**To do:** Each record below should be written out again exactly as given.

**Materials provided:**
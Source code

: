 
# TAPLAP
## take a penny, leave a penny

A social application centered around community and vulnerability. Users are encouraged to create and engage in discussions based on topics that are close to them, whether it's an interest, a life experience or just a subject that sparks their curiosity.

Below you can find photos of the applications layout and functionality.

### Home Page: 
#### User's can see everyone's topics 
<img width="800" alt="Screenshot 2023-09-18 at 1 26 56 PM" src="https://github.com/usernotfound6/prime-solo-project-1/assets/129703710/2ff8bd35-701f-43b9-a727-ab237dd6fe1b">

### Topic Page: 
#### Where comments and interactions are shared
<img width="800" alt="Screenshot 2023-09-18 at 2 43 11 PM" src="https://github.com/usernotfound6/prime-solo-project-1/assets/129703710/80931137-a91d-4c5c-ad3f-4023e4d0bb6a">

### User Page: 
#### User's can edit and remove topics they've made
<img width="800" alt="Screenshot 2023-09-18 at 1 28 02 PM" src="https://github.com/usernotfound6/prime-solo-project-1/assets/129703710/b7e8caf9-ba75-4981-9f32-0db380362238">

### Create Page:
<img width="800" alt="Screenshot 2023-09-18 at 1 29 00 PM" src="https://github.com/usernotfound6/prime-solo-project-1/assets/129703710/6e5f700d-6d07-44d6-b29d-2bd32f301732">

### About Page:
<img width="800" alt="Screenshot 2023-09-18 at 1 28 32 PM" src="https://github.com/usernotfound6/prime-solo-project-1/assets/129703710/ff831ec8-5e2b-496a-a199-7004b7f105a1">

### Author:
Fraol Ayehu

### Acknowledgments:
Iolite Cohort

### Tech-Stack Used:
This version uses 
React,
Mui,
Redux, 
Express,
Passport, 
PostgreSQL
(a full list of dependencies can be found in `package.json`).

**Task solution:**
Source code

: 
# TAPLAP
## take a penny, leave a penny

A social application centered around community and vulnerability. Users are encouraged to create and engage in discussions based on topics that are close to them, whether it's an interest, a life experience or just a subject that sparks their curiosity.

Below you can find photos of the applications layout and functionality.

### Home Page: 
#### User's can see everyone's topics 
<img width="800" alt="Screenshot 2023-09-18 at 1 26 56 PM" src="https://github.com/usernotfound6/prime-solo-project-1/assets/129703710/2ff8bd35-701f-43b9-a727-ab237dd6fe1b">

### Topic Page: 
#### Where comments and interactions are shared
<img width="800" alt="Screenshot 2023-09-18 at 2 43 11 PM" src="https://github.com/usernotfound6/prime-solo-project-1/assets/129703710/80931137-a91d-4c5c-ad3f-4023e4d0bb6a">

### User Page: 
#### User's can edit and remove topics they've made
<img width="800" alt="Screenshot 2023-09-18 at 1 28 02 PM" src="https://github.com/usernotfound6/prime-solo-project-1/assets/129703710/b7e8caf9-ba75-4981-9f32-0db380362238">

### Create Page:
<img width="800" alt="Screenshot 2023-09-18 at 1 29 00 PM" src="https://github.com/usernotfound6/prime-solo-project-1/assets/129703710/6e5f700d-6d07-44d6-b29d-2bd32f301732">

### About Page:
<img width="800" alt="Screenshot 2023-09-18 at 1 28 32 PM" src="https://github.com/usernotfound6/prime-solo-project-1/assets/129703710/ff831ec8-5e2b-496a-a199-7004b7f105a1">

### Author:
Fraol Ayehu

### Acknowledgments:
Iolite Cohort

### Tech-Stack Used:
This version uses 
React,
Mui,
Redux, 
Express,
Passport, 
PostgreSQL
(a full list of dependencies can be found in `package.json`).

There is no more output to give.